O STF determinou que celulares não poderão ser utilizados dentro do plenário. Serão disponibilizadas embalagens de segurança para que os aparelhos permaneçam desligados e lacrados durante toda a sessão.
Segundo as regras divulgadas pela Corte, quem romper o lacre dentro do plenário poderá ser retirado do local.
Apesar da restrição aos aparelhos, a sessão está prevista para ser pública e terá transmissão ao vivo pela TV Justiça, Rádio Justiça e pelo canal oficial do Supremo no YouTube, além da possibilidade de retransmissão por emissoras de rádio e televisão.
Como será o julgamento
A sessão está prevista para começar às 10h, sob a presidência de Edson Fachin.
Depois das formalidades iniciais, Fachin, que assumiu a relatoria da PET 16.662, deverá apresentar o relatório e delimitar exatamente o que será analisado pelo plenário.

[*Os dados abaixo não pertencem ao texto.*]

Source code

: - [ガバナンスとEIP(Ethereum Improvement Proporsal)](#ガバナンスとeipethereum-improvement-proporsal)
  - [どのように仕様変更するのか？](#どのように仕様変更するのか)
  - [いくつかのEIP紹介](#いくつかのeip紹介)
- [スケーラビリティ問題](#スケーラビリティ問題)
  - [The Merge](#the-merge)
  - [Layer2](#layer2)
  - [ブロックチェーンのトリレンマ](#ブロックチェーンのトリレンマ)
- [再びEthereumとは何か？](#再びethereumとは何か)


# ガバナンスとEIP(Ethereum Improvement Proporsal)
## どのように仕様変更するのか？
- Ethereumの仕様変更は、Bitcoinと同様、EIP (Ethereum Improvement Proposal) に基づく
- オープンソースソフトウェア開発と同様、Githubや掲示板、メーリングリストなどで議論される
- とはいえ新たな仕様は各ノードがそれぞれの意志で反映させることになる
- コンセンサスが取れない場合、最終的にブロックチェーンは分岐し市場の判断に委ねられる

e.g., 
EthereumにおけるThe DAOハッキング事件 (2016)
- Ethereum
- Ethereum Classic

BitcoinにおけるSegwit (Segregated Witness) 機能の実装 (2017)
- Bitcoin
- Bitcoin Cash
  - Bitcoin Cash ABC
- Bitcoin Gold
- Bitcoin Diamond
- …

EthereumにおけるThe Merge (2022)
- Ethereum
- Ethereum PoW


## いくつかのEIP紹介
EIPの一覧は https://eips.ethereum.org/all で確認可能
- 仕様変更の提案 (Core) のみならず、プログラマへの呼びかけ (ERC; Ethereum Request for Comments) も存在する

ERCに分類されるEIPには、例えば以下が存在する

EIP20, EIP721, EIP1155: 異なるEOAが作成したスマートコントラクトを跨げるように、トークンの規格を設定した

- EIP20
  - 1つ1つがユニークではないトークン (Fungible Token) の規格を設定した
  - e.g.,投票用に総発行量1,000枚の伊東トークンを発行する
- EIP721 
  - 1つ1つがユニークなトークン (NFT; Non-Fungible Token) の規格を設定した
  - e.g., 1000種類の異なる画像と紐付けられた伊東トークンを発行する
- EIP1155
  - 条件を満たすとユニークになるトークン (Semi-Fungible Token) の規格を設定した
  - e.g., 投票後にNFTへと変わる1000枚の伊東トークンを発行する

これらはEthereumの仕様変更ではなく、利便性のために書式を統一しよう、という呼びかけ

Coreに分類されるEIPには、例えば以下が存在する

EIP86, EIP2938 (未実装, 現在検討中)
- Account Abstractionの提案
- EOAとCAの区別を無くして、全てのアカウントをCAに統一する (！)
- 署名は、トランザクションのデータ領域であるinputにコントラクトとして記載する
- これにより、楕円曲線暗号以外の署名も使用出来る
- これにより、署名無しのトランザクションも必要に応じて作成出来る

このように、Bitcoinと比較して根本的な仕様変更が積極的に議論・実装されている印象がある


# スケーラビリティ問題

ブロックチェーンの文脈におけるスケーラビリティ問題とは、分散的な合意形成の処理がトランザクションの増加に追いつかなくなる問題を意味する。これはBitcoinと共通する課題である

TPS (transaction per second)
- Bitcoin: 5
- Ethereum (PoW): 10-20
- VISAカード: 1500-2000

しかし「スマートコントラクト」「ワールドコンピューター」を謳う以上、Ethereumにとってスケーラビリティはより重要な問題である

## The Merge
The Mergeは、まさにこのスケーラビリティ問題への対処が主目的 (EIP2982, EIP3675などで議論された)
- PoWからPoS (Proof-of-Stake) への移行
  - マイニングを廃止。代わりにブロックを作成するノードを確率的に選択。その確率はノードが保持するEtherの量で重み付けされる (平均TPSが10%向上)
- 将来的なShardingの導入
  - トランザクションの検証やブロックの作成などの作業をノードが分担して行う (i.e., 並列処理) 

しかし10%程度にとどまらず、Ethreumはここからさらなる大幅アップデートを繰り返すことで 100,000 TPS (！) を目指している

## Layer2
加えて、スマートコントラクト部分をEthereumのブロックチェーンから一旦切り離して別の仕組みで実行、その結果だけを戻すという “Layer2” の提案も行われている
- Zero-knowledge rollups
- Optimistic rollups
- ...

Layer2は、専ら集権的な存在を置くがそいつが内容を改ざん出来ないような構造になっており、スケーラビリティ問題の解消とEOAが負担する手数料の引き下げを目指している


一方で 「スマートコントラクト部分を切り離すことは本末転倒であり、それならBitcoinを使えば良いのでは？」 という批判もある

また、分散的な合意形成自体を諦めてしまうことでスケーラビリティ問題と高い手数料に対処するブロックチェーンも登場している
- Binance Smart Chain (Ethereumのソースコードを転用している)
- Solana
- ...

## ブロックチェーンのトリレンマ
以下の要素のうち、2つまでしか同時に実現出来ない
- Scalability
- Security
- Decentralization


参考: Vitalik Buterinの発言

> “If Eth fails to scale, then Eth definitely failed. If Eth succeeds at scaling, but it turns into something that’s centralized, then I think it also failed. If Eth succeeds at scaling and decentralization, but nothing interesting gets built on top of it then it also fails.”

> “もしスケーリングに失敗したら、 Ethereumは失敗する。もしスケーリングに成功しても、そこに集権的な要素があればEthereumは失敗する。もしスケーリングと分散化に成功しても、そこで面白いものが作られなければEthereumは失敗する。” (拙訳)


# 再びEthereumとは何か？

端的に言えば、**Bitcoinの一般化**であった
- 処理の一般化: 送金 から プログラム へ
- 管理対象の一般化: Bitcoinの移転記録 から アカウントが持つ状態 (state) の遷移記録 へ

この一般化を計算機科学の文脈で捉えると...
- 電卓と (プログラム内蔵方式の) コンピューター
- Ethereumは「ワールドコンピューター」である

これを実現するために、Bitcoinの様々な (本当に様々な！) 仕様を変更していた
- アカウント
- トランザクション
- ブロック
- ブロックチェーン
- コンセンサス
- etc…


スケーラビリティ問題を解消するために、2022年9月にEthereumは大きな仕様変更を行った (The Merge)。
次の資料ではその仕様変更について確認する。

Na sequência, será aberta manifestação da Procuradoria-Geral da República (PGR) e espaço para sustentações orais. Alexandre de Moraes deverá se manifestar durante a sessão.
Encerradas as manifestações, o relator apresenta seu voto. Os demais ministros votam posteriormente seguindo a ordem regimental, dos mais novos para os mais antigos. Ao final, Fachin proclama o resultado.
O julgamento poderá, contudo, não terminar nesta terça-feira. Entre as possibilidades está um pedido de vista, que daria mais tempo para análise e adiaria a conclusão.
Também existe expectativa em torno de eventual pedido para restringir o acesso público à sessão. Fachin, entretanto, optou inicialmente pela realização pública do julgamento, diante da repercussão e da gravidade institucional do caso.
Decisão pode marcar novo capítulo no STF
Independentemente do resultado, a sessão desta terça-feira já representa um episódio excepcional para o Supremo. Segundo informações divulgadas sobre o rito, será a primeira vez que a Corte se reúne em plenário para deliberar especificamente sobre a abertura de investigação contra um de seus próprios integrantes.
O caso também ocorre a poucas semanas das eleições de outubro, aumentando a repercussão política das decisões tomadas pelo tribunal.
Nos bastidores, houve pressão pelo adiamento da sessão justamente para evitar que a disputa interna do Supremo fosse incorporada às campanhas eleitorais. Fachin manteve o julgamento sob o argumento de que a Corte precisa oferecer uma resposta rápida e pública diante da gravidade das acusações.
O que o plenário decidir nesta terça-feira poderá determinar não apenas os próximos passos em relação a Alexandre de Moraes, mas também os rumos de uma crise que expôs divergências internas, questionamentos sobre a condução de investigações e um debate sobre transparência dentro da mais alta Corte do país.